EuGH zu Safe Harbor: Europäischer Gerichtshof kippt Datenschutzabkommen mit den USA

Der Europäische Gerichtshof hat das Abkommen zum Austausch von Daten zwischen den USA und der EU für ungültig erklärt. Das hat nicht nur für Facebook weitreichende Auswirkungen. Auch die europäische Politik muss nun schneller handeln.

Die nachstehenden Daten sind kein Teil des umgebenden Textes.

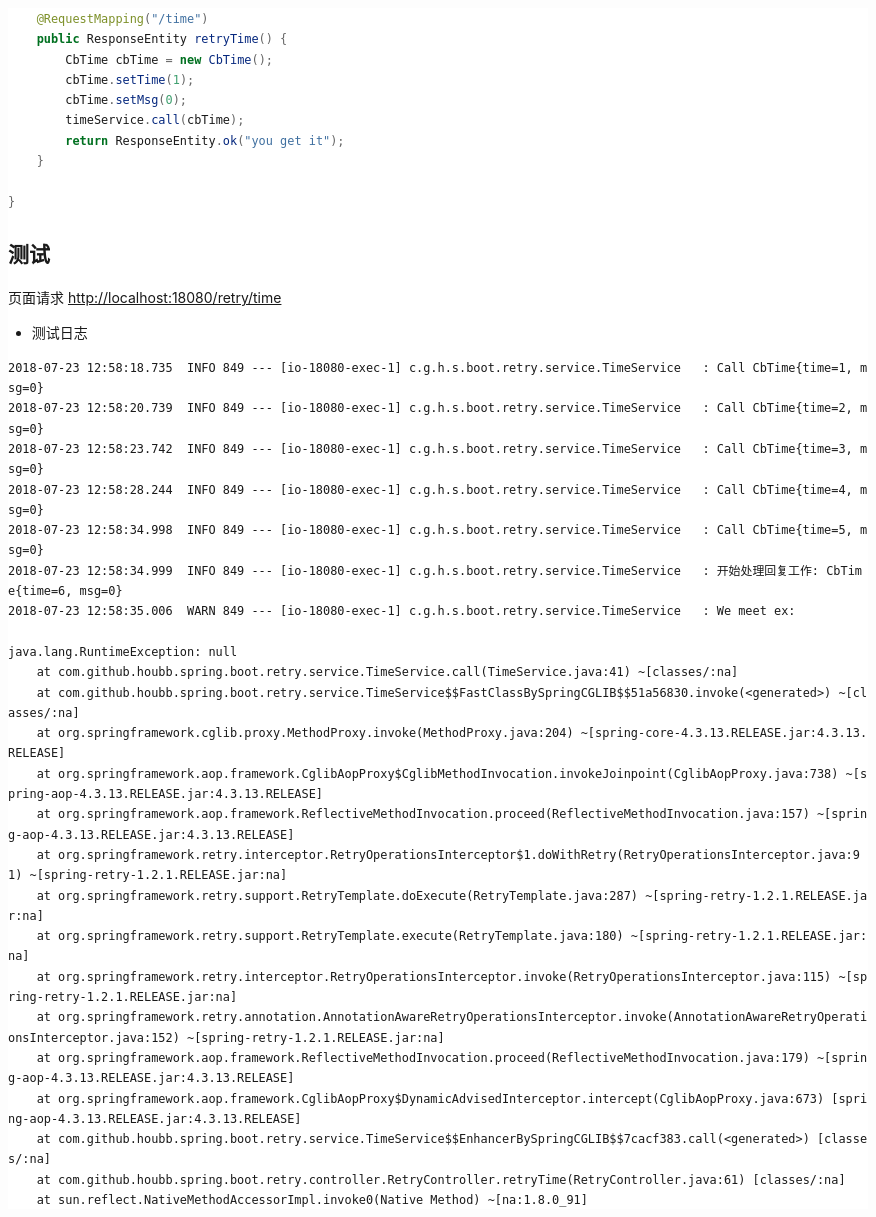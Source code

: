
 ```java
    @RequestMapping("/time")
    public ResponseEntity retryTime() {
        CbTime cbTime = new CbTime();
        cbTime.setTime(1);
        cbTime.setMsg(0);
        timeService.call(cbTime);
        return ResponseEntity.ok("you get it");
    }

}
```

## 测试

页面请求 [http://localhost:18080/retry/time](http://localhost:18080/retry/time)

- 测试日志

```
2018-07-23 12:58:18.735  INFO 849 --- [io-18080-exec-1] c.g.h.s.boot.retry.service.TimeService   : Call CbTime{time=1, msg=0}
2018-07-23 12:58:20.739  INFO 849 --- [io-18080-exec-1] c.g.h.s.boot.retry.service.TimeService   : Call CbTime{time=2, msg=0}
2018-07-23 12:58:23.742  INFO 849 --- [io-18080-exec-1] c.g.h.s.boot.retry.service.TimeService   : Call CbTime{time=3, msg=0}
2018-07-23 12:58:28.244  INFO 849 --- [io-18080-exec-1] c.g.h.s.boot.retry.service.TimeService   : Call CbTime{time=4, msg=0}
2018-07-23 12:58:34.998  INFO 849 --- [io-18080-exec-1] c.g.h.s.boot.retry.service.TimeService   : Call CbTime{time=5, msg=0}
2018-07-23 12:58:34.999  INFO 849 --- [io-18080-exec-1] c.g.h.s.boot.retry.service.TimeService   : 开始处理回复工作: CbTime{time=6, msg=0}
2018-07-23 12:58:35.006  WARN 849 --- [io-18080-exec-1] c.g.h.s.boot.retry.service.TimeService   : We meet ex: 

java.lang.RuntimeException: null
	at com.github.houbb.spring.boot.retry.service.TimeService.call(TimeService.java:41) ~[classes/:na]
	at com.github.houbb.spring.boot.retry.service.TimeService$$FastClassBySpringCGLIB$$51a56830.invoke(<generated>) ~[classes/:na]
	at org.springframework.cglib.proxy.MethodProxy.invoke(MethodProxy.java:204) ~[spring-core-4.3.13.RELEASE.jar:4.3.13.RELEASE]
	at org.springframework.aop.framework.CglibAopProxy$CglibMethodInvocation.invokeJoinpoint(CglibAopProxy.java:738) ~[spring-aop-4.3.13.RELEASE.jar:4.3.13.RELEASE]
	at org.springframework.aop.framework.ReflectiveMethodInvocation.proceed(ReflectiveMethodInvocation.java:157) ~[spring-aop-4.3.13.RELEASE.jar:4.3.13.RELEASE]
	at org.springframework.retry.interceptor.RetryOperationsInterceptor$1.doWithRetry(RetryOperationsInterceptor.java:91) ~[spring-retry-1.2.1.RELEASE.jar:na]
	at org.springframework.retry.support.RetryTemplate.doExecute(RetryTemplate.java:287) ~[spring-retry-1.2.1.RELEASE.jar:na]
	at org.springframework.retry.support.RetryTemplate.execute(RetryTemplate.java:180) ~[spring-retry-1.2.1.RELEASE.jar:na]
	at org.springframework.retry.interceptor.RetryOperationsInterceptor.invoke(RetryOperationsInterceptor.java:115) ~[spring-retry-1.2.1.RELEASE.jar:na]
	at org.springframework.retry.annotation.AnnotationAwareRetryOperationsInterceptor.invoke(AnnotationAwareRetryOperationsInterceptor.java:152) ~[spring-retry-1.2.1.RELEASE.jar:na]
	at org.springframework.aop.framework.ReflectiveMethodInvocation.proceed(ReflectiveMethodInvocation.java:179) ~[spring-aop-4.3.13.RELEASE.jar:4.3.13.RELEASE]
	at org.springframework.aop.framework.CglibAopProxy$DynamicAdvisedInterceptor.intercept(CglibAopProxy.java:673) [spring-aop-4.3.13.RELEASE.jar:4.3.13.RELEASE]
	at com.github.houbb.spring.boot.retry.service.TimeService$$EnhancerBySpringCGLIB$$7cacf383.call(<generated>) [classes/:na]
	at com.github.houbb.spring.boot.retry.controller.RetryController.retryTime(RetryController.java:61) [classes/:na]
	at sun.reflect.NativeMethodAccessorImpl.invoke0(Native Method) ~[na:1.8.0_91]
```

Der Gerichthof der Europäischen Union (EuGH) hat das Abkommen zum Austausch von Daten zwischen den USA und der EU für ungültig erklärt. Die EU-Kommission habe keine Kompetenz gehabt, die Befugnisse der nationalen Datenschutzbehörden durch das Abkommen zu beschränken, urteilten die Luxemburger Richter am Dienstag. Das Urteil des EuGH über Datensicherheit hat weitreichende Bedeutung für Internet-Konzerne wie Facebook und Google. Nach dem Urteil der Luxemburger Richter könnte es es für amerikanische Internet-Unternehmen künftig erheblich schwieriger werden, Daten von Europäern in die USA zu übertragen. Europäische Bürger können nach dem Urteilsspruch des EuGH nun von Gerichten und Datenschutzbehörden auf eine Prüfung drängen, ob ihre Daten entsprechend geschützt sind.

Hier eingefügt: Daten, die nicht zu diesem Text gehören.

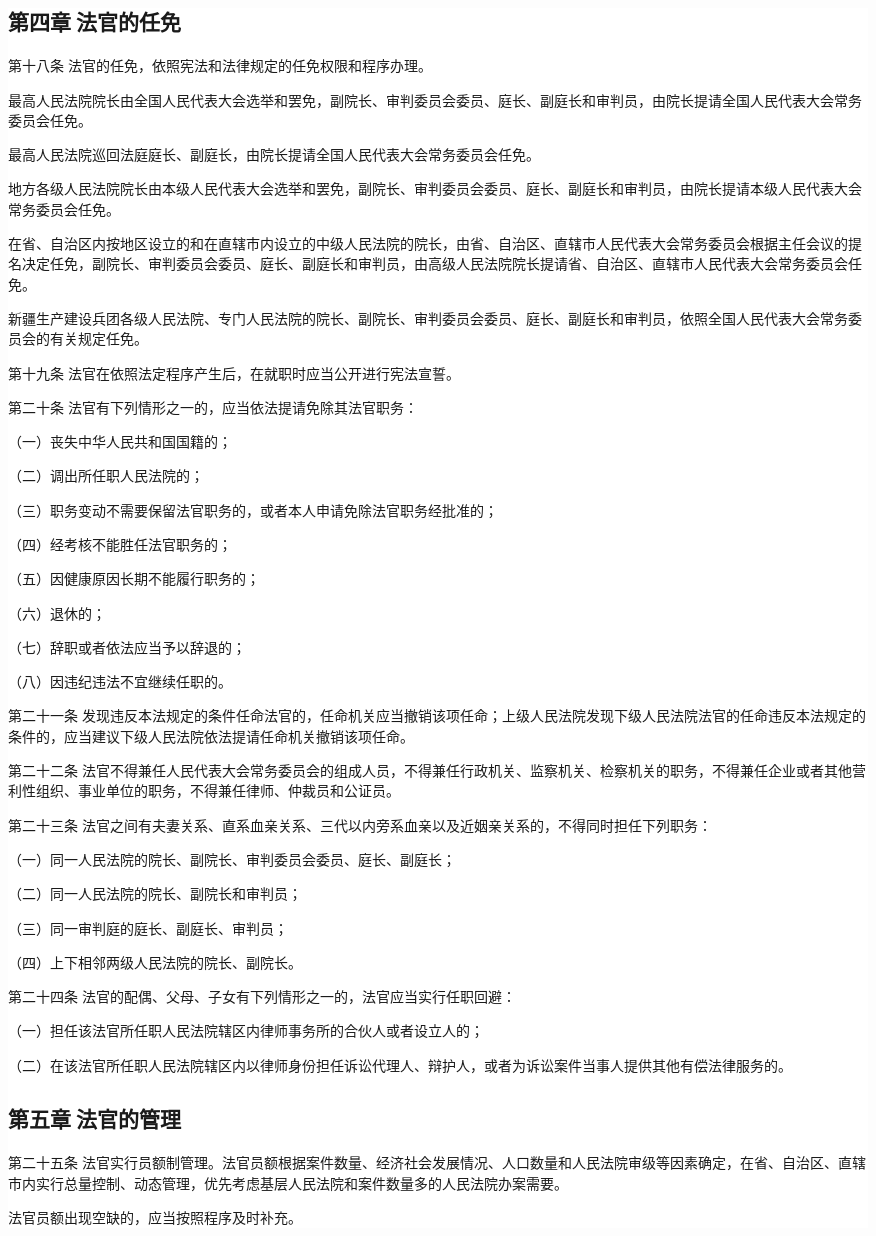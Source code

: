 ## 第四章 法官的任免

第十八条 法官的任免，依照宪法和法律规定的任免权限和程序办理。

最高人民法院院长由全国人民代表大会选举和罢免，副院长、审判委员会委员、庭长、副庭长和审判员，由院长提请全国人民代表大会常务委员会任免。

最高人民法院巡回法庭庭长、副庭长，由院长提请全国人民代表大会常务委员会任免。

地方各级人民法院院长由本级人民代表大会选举和罢免，副院长、审判委员会委员、庭长、副庭长和审判员，由院长提请本级人民代表大会常务委员会任免。

在省、自治区内按地区设立的和在直辖市内设立的中级人民法院的院长，由省、自治区、直辖市人民代表大会常务委员会根据主任会议的提名决定任免，副院长、审判委员会委员、庭长、副庭长和审判员，由高级人民法院院长提请省、自治区、直辖市人民代表大会常务委员会任免。

新疆生产建设兵团各级人民法院、专门人民法院的院长、副院长、审判委员会委员、庭长、副庭长和审判员，依照全国人民代表大会常务委员会的有关规定任免。

第十九条 法官在依照法定程序产生后，在就职时应当公开进行宪法宣誓。

第二十条 法官有下列情形之一的，应当依法提请免除其法官职务：

（一）丧失中华人民共和国国籍的；

（二）调出所任职人民法院的；

（三）职务变动不需要保留法官职务的，或者本人申请免除法官职务经批准的；

（四）经考核不能胜任法官职务的；

（五）因健康原因长期不能履行职务的；

（六）退休的；

（七）辞职或者依法应当予以辞退的；

（八）因违纪违法不宜继续任职的。

第二十一条 发现违反本法规定的条件任命法官的，任命机关应当撤销该项任命；上级人民法院发现下级人民法院法官的任命违反本法规定的条件的，应当建议下级人民法院依法提请任命机关撤销该项任命。

第二十二条 法官不得兼任人民代表大会常务委员会的组成人员，不得兼任行政机关、监察机关、检察机关的职务，不得兼任企业或者其他营利性组织、事业单位的职务，不得兼任律师、仲裁员和公证员。

第二十三条 法官之间有夫妻关系、直系血亲关系、三代以内旁系血亲以及近姻亲关系的，不得同时担任下列职务：

（一）同一人民法院的院长、副院长、审判委员会委员、庭长、副庭长；

（二）同一人民法院的院长、副院长和审判员；

（三）同一审判庭的庭长、副庭长、审判员；

（四）上下相邻两级人民法院的院长、副院长。

第二十四条 法官的配偶、父母、子女有下列情形之一的，法官应当实行任职回避：

（一）担任该法官所任职人民法院辖区内律师事务所的合伙人或者设立人的；

（二）在该法官所任职人民法院辖区内以律师身份担任诉讼代理人、辩护人，或者为诉讼案件当事人提供其他有偿法律服务的。

## 第五章 法官的管理

第二十五条 法官实行员额制管理。法官员额根据案件数量、经济社会发展情况、人口数量和人民法院审级等因素确定，在省、自治区、直辖市内实行总量控制、动态管理，优先考虑基层人民法院和案件数量多的人民法院办案需要。

法官员额出现空缺的，应当按照程序及时补充。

US-Konzerne von Google bis Mastercard müssen eventuell ihr Geschäftsmodell in Europa umstellen, falls die Luxemburger Richter zu dem Urteil kommen sollten, dass ein Drittland wie die USA keinen ausreichenden Schutz für persönliche Daten bietet. Die Europäische Kommission verhandelt derzeit mit den USA über eine Neufassung des Datenschutzes. Eine neue Safe-Harbor-Regelung soll den Schutz der Daten von europäischen Bürgern sicherstellen. Durch das EuGH-Urteil stehen die Verhandlungen nun unter weiterem Zeitdruck.

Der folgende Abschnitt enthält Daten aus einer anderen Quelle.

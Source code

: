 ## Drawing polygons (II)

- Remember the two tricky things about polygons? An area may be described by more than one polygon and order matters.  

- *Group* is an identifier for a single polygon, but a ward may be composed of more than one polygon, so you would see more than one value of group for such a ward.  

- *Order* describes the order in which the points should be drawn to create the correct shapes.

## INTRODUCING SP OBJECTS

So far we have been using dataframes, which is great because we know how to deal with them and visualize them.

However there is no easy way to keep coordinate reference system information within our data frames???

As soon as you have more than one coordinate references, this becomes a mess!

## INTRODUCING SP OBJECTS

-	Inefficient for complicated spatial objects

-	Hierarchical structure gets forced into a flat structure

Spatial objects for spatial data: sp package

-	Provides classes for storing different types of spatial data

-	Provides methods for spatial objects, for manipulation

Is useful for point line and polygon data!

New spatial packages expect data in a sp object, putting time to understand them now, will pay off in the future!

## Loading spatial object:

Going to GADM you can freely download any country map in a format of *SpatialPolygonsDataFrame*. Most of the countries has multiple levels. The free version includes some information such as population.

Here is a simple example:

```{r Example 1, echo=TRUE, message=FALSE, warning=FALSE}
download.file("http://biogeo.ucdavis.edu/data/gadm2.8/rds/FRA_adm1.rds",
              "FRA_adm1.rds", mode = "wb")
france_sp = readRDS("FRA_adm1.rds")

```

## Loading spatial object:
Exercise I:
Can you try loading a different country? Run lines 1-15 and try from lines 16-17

In einer ersten Reaktion forderte BDI-Hauptgeschäftsführer Markus Kerber "Die Politik auf beiden Seiten des Atlantiks" auf, jetzt unverzüglich handeln. "Unternehmen und Bürger brauchen Rechtssicherheit. Die USA sind Europas wichtigster Handelspartner. Washington und Brüssel müssen das Vertrauen in die digitale Welt stärken. Die Verhandlungen über eine Safe-Harbor-Reform zwischen der EU-Kommission und dem US-Handelsministerium sind weit fortgeschritten. Die Akteure in Brüssel und Washington müssen nun die Bedenken des Europäischen Gerichtshofs ernstnehmen und die Verhandlungen rasch abschließen“, erklärte der Geschäftsführer des Industrieverbandes.

Der Internetverband eco drängt dabei auf eine Lösung, "die unseren hohen Datenschutzstandards genügt und gleichzeitig eine praktikable Lösung für die Unternehmen schafft". Der Digitalverband Bitkom fordert schnelle Rechtssicherheit für die IT-Unternehmen. „Die Digitalwirtschaft braucht international einheitliche Regelungen zum Datenschutz auf hohem Niveau “, sagte die Geschäftsleiterin des Digitalverbands Bitkom, Susanne Dehmel. „Tausende von Unternehmen haben ihre Datenübermittlungen zwischen Deutschland und den USA bisher auf Safe Harbor gestützt. Sie müssen wissen, auf welche rechtliche Grundlagen sie zukünftig bauen können und wie viel Zeit sie für die Umstellung auf andere Rechtsgrundlagen haben."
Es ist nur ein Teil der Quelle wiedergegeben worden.